I’ll need two of everything from now on: two cots, two car seats, two great big fluffy bunnies.

‘William?’ asks Joe, his voice one notch up from normal conversational volume.

Joe only calls me William when he’s patronizing, antagonizing or chastising me, so it’s a good bet that I’ve just missed something.

‘Excuse me?’ I say.

‘Anything to add?’ says Joe.

‘No.’ I shake my head. ‘No, thank you.’

And so we put the actor through his paces.
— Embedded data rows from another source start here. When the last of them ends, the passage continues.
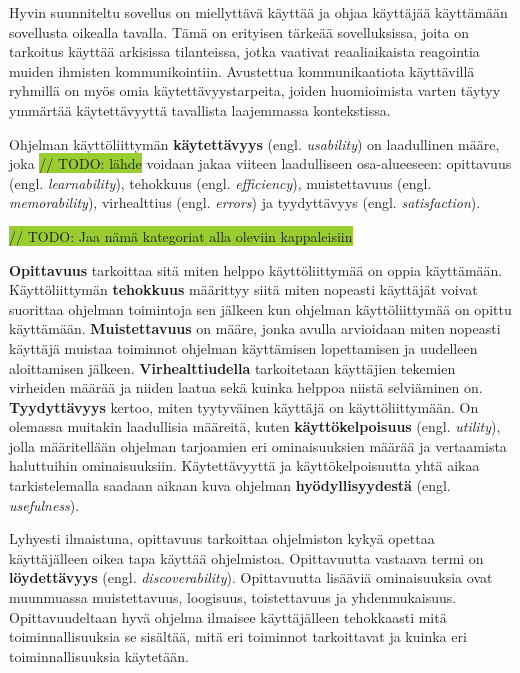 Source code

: \documentclass[utf8]{gradu3}
\begin{document}
Hyvin suunniteltu sovellus on miellyttävä käyttää ja ohjaa käyttäjää käyttämään sovellusta oikealla tavalla. Tämä on erityisen tärkeää sovelluksissa, joita on tarkoitus käyttää arkisissa tilanteissa, jotka vaativat reaaliaikaista reagointia muiden ihmisten kommunikointiin. Avustettua kommunikaatiota käyttävillä ryhmillä on myös omia käytettävyystarpeita, joiden huomioimista varten täytyy ymmärtää käytettävyyttä tavallista laajemmassa kontekstissa.

\label{general-usability-requirements}
Ohjelman käyttöliittymän \textbf{käytettävyys} (engl. \textit{usability}) on laadullinen määre, joka \colorbox{YellowGreen}{// TODO: lähde} voidaan jakaa viiteen laadulliseen osa-alueeseen: opittavuus (engl. \textit{learnability}), tehokkuus (engl. \textit{efficiency}), muistettavuus (engl. \textit{memorability}), virhealttius (engl. \textit{errors}) ja tyydyttävyys (engl. \textit{satisfaction}).

\colorbox{YellowGreen}{// TODO: Jaa nämä kategoriat alla oleviin kappaleisiin}

\textbf{Opittavuus} tarkoittaa sitä miten helppo käyttöliittymää on oppia käyttämään. Käyttöliittymän \textbf{tehokkuus} määrittyy siitä miten nopeasti käyttäjät voivat suorittaa ohjelman toimintoja sen jälkeen kun ohjelman käyttöliittymää on opittu käyttämään. \textbf{Muistettavuus} on määre, jonka avulla arvioidaan miten nopeasti käyttäjä muistaa toiminnot ohjelman käyttämisen lopettamisen ja uudelleen aloittamisen jälkeen. \textbf{Virhealttiudella} tarkoitetaan käyttäjien tekemien virheiden määrää ja niiden laatua sekä kuinka helppoa niistä selviäminen on. \textbf{Tyydyttävyys} kertoo, miten tyytyväinen käyttäjä on käyttöliittymään. On olemassa muitakin laadullisia määreitä, kuten \textbf{käyttökelpoisuus} (engl. \textit{utility}), jolla määritellään ohjelman tarjoamien eri ominaisuuksien määrää ja vertaamista haluttuihin ominaisuuksiin. Käytettävyyttä ja käyttökelpoisuutta yhtä aikaa tarkistelemalla saadaan aikaan kuva ohjelman \textbf{hyödyllisyydestä} (engl. \textit{usefulness}). \parencite[]{usability-101}

Lyhyesti ilmaistuna, opittavuus tarkoittaa ohjelmiston kykyä opettaa käyttäjälleen oikea tapa käyttää ohjelmistoa. Opittavuutta vastaava termi on \textbf{löydettävyys} (engl. \textit{discoverability}). Opittavuutta lisääviä ominaisuuksia ovat muunmuassa muistettavuus, loogisuus, toistettavuus ja yhdenmukaisuus. Opittavuudeltaan hyvä ohjelma ilmaisee käyttäjälleen tehokkaasti mitä toiminnallisuuksia se sisältää, mitä eri toiminnot tarkoittavat ja kuinka eri toiminnallisuuksia käytetään. \parencite[]{improving-learnability}
\end{document}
We give him lines to deliver, ask him to do them in a variety of accents – London, New York, Eastern Bloc. We make him hop like a bunny. And then
we do it again with another actor and another and another and I don’t know how many more. Throughout the session, people talk to me, ask my opinion, ask if I want things. For the most part, I
have no idea what they are saying, so I limit my responses to a series of ambiguous grunts, monosyllables and variations on the classic deferment
I’m not sure, what do you think?
Although I abandoned the latter approach after it became apparent someone had just asked whether I wanted tea or coffee.

‘Great day, everybody,’ says Joe, and it seems we’re finished. ‘Got some good bunnies, I think.’